Exercise objective: Scan the entries below. Report each line where the string "which" occurs.

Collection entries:
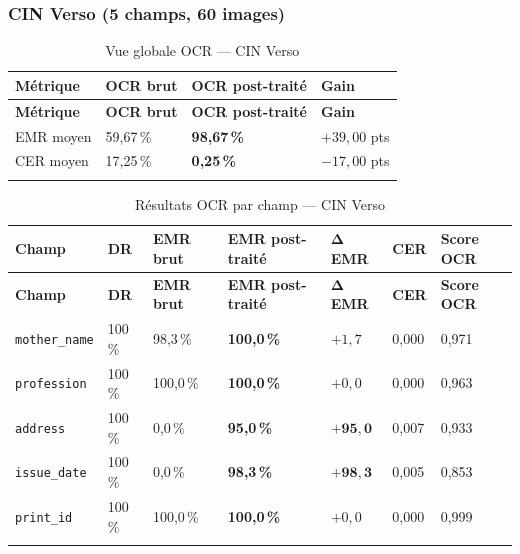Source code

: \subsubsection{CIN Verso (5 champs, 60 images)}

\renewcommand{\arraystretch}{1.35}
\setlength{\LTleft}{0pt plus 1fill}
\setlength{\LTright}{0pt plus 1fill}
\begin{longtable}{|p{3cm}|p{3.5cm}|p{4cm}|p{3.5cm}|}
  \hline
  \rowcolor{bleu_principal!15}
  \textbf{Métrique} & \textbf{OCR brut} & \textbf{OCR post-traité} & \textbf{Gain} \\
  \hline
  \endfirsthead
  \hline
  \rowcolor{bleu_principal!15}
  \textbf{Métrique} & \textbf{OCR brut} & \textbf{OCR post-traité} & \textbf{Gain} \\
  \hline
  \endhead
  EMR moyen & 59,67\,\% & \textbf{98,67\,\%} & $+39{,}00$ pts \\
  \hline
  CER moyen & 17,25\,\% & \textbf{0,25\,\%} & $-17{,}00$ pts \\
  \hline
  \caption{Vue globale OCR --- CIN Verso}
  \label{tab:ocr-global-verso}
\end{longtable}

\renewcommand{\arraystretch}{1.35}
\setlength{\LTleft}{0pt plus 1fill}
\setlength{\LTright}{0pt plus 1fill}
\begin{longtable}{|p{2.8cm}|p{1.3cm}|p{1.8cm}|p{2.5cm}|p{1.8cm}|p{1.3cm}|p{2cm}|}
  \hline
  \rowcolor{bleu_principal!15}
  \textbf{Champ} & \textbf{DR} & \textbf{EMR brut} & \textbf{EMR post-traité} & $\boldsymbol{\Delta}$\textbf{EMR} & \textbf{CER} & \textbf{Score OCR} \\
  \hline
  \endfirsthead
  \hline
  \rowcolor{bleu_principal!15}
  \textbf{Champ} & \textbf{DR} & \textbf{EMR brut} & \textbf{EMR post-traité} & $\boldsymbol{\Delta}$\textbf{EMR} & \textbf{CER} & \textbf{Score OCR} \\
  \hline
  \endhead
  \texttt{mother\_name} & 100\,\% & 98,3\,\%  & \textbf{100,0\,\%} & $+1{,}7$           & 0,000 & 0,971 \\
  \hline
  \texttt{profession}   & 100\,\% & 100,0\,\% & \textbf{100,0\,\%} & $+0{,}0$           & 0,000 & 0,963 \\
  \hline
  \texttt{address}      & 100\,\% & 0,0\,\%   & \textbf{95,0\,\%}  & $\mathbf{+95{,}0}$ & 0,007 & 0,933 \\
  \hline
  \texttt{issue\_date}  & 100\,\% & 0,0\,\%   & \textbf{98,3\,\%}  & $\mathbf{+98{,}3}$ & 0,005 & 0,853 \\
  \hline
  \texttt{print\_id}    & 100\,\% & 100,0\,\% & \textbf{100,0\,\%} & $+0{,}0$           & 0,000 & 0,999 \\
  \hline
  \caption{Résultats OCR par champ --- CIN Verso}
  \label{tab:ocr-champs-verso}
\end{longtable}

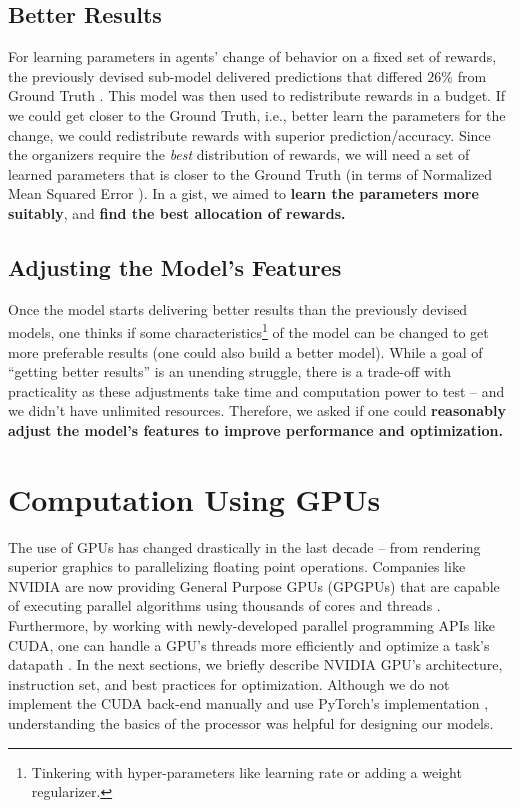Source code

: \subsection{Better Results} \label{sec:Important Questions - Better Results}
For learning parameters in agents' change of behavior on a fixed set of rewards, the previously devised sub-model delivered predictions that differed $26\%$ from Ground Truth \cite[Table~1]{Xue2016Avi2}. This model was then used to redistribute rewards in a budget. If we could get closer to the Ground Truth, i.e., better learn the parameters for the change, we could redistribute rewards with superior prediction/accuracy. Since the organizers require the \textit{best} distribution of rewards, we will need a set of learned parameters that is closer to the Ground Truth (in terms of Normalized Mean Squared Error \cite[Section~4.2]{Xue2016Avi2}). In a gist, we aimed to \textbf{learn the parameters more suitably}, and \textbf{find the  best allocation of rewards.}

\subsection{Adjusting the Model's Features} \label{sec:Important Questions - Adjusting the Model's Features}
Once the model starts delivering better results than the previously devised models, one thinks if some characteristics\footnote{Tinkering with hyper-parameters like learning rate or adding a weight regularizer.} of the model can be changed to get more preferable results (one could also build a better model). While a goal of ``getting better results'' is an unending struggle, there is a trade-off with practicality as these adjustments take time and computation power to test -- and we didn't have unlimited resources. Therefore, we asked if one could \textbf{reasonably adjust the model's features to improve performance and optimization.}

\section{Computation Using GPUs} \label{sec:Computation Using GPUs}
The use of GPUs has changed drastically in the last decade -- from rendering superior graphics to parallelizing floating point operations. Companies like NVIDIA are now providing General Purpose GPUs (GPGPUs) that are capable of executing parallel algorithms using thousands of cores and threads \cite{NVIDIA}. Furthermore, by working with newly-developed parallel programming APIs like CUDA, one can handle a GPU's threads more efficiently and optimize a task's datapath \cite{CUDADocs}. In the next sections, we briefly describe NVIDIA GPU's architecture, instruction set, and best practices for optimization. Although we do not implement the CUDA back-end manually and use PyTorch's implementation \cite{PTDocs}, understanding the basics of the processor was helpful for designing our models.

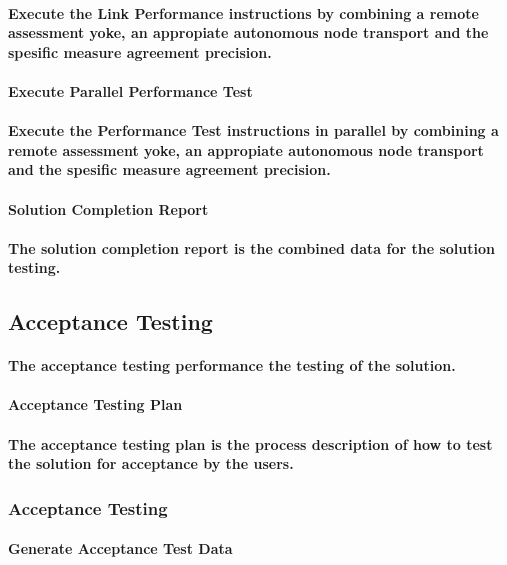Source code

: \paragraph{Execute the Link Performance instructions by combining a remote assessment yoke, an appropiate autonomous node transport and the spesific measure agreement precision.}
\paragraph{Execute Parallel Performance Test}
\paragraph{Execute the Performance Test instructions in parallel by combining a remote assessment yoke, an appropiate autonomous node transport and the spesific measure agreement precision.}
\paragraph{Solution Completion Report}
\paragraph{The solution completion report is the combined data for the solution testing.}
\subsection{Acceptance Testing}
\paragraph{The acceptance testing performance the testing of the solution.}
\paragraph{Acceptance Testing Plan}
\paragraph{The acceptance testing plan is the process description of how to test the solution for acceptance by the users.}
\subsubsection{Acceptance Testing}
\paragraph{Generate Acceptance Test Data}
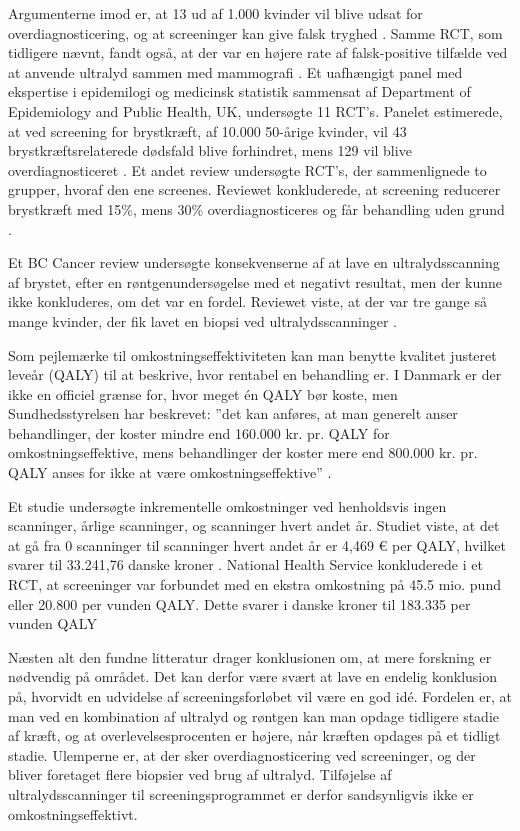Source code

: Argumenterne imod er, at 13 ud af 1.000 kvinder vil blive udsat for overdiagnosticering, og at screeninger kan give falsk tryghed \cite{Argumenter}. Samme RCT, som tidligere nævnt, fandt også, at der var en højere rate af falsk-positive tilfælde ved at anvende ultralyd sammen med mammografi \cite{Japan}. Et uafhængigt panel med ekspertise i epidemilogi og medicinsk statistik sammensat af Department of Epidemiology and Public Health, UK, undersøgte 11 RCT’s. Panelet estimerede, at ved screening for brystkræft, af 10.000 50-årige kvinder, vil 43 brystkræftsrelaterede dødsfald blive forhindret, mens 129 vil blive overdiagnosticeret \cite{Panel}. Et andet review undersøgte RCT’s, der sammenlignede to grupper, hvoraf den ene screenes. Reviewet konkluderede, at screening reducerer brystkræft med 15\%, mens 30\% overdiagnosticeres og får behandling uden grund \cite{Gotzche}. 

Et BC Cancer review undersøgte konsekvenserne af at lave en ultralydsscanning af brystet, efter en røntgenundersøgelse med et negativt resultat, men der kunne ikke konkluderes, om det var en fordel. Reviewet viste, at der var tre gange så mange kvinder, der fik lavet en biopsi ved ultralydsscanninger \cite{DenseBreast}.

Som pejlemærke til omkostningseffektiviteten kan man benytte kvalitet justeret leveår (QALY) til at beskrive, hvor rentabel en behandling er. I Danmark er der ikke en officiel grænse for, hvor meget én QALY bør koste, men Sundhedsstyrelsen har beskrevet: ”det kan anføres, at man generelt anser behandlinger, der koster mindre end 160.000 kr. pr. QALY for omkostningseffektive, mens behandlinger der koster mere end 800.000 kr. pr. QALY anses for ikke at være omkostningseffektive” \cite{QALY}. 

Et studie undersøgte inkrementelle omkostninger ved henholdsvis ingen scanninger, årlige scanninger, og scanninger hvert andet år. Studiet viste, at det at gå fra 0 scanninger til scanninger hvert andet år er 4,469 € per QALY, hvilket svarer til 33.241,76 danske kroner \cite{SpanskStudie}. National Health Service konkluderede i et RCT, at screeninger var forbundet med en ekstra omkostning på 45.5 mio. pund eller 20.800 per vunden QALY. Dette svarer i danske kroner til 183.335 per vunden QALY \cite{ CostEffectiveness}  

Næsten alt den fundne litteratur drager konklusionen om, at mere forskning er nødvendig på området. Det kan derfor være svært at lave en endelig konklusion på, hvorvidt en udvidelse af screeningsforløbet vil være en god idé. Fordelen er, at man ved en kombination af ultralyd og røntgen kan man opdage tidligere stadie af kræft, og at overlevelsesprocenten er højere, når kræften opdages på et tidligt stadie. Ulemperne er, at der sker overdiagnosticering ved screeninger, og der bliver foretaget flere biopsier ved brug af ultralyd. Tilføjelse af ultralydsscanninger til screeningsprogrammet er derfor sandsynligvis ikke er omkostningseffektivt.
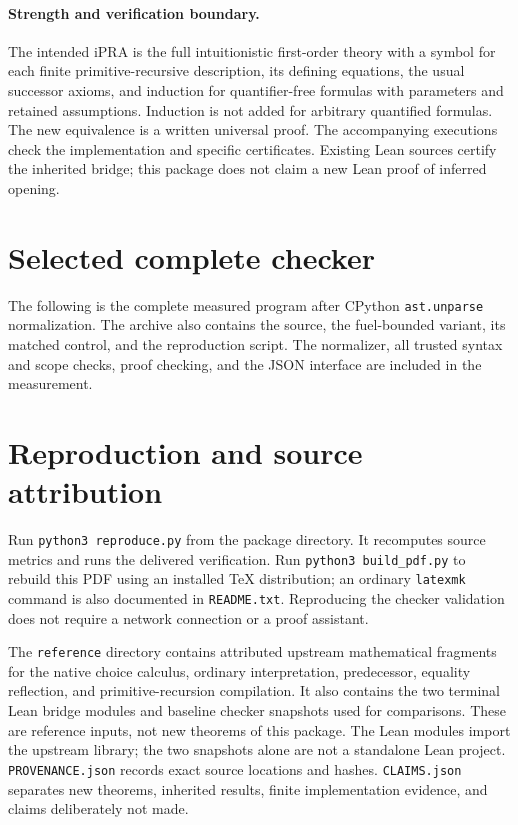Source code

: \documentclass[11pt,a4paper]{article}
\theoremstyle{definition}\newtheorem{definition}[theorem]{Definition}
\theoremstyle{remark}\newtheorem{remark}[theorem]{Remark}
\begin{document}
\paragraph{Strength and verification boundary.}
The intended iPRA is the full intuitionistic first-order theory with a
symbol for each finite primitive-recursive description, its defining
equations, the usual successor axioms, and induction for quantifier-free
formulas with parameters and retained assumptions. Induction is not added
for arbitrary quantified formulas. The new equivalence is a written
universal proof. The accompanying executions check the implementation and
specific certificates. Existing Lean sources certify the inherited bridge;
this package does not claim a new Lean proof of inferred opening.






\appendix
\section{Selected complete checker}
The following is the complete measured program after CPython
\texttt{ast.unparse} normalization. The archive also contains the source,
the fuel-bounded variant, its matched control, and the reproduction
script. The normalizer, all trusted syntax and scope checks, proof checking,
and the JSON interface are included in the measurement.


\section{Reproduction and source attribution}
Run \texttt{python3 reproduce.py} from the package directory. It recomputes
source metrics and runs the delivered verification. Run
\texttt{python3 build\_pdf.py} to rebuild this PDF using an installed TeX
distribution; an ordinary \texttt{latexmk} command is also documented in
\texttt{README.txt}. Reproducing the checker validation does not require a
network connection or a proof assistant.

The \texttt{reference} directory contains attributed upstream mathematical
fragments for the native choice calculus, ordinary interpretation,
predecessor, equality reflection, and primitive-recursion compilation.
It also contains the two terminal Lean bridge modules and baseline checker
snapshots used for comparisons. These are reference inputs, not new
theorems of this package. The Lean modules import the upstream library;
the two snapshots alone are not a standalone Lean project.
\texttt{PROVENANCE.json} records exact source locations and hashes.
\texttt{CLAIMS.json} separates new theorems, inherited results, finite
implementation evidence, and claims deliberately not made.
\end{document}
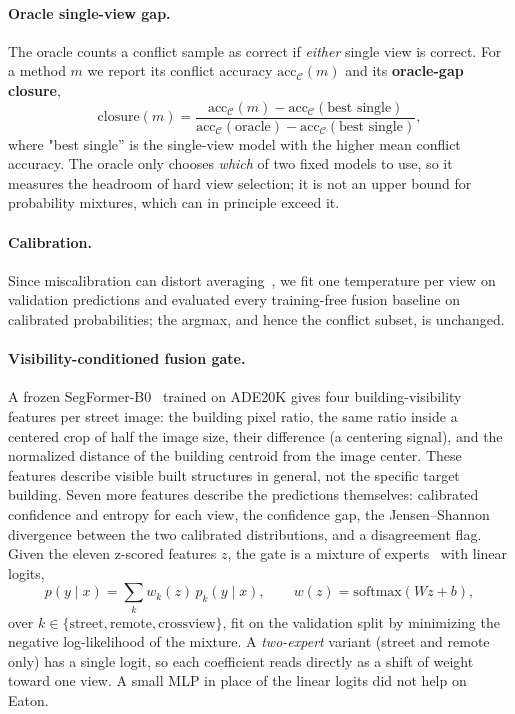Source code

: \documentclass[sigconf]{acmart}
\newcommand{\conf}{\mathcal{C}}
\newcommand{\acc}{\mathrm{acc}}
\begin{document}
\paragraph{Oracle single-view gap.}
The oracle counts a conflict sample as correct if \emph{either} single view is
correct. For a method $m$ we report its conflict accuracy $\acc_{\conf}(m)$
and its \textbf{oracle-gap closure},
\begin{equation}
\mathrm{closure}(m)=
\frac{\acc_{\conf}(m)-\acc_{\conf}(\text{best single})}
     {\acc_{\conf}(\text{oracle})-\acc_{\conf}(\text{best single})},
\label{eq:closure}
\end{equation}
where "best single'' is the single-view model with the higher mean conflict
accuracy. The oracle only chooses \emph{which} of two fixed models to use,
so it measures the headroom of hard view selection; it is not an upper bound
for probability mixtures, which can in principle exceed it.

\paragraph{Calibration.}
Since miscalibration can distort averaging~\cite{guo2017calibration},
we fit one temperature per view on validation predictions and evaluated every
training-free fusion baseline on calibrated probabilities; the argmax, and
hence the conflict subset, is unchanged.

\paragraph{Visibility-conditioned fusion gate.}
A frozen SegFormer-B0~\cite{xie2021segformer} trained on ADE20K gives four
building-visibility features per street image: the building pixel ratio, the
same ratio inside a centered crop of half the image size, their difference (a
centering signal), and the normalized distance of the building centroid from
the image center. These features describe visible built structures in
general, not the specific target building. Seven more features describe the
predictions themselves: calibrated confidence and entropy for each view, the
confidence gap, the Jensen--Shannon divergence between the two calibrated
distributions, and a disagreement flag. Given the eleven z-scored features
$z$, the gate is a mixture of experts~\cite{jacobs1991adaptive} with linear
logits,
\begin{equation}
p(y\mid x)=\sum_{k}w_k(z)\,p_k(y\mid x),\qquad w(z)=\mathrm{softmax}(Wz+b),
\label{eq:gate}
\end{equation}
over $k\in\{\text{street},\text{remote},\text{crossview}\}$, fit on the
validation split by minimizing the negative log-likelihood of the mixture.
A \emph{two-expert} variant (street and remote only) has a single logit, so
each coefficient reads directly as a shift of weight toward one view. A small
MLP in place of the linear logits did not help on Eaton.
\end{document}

Solution:
accuracy. The oracle only chooses \emph{which} of two fixed models to use,
for probability mixtures, which can in principle exceed it.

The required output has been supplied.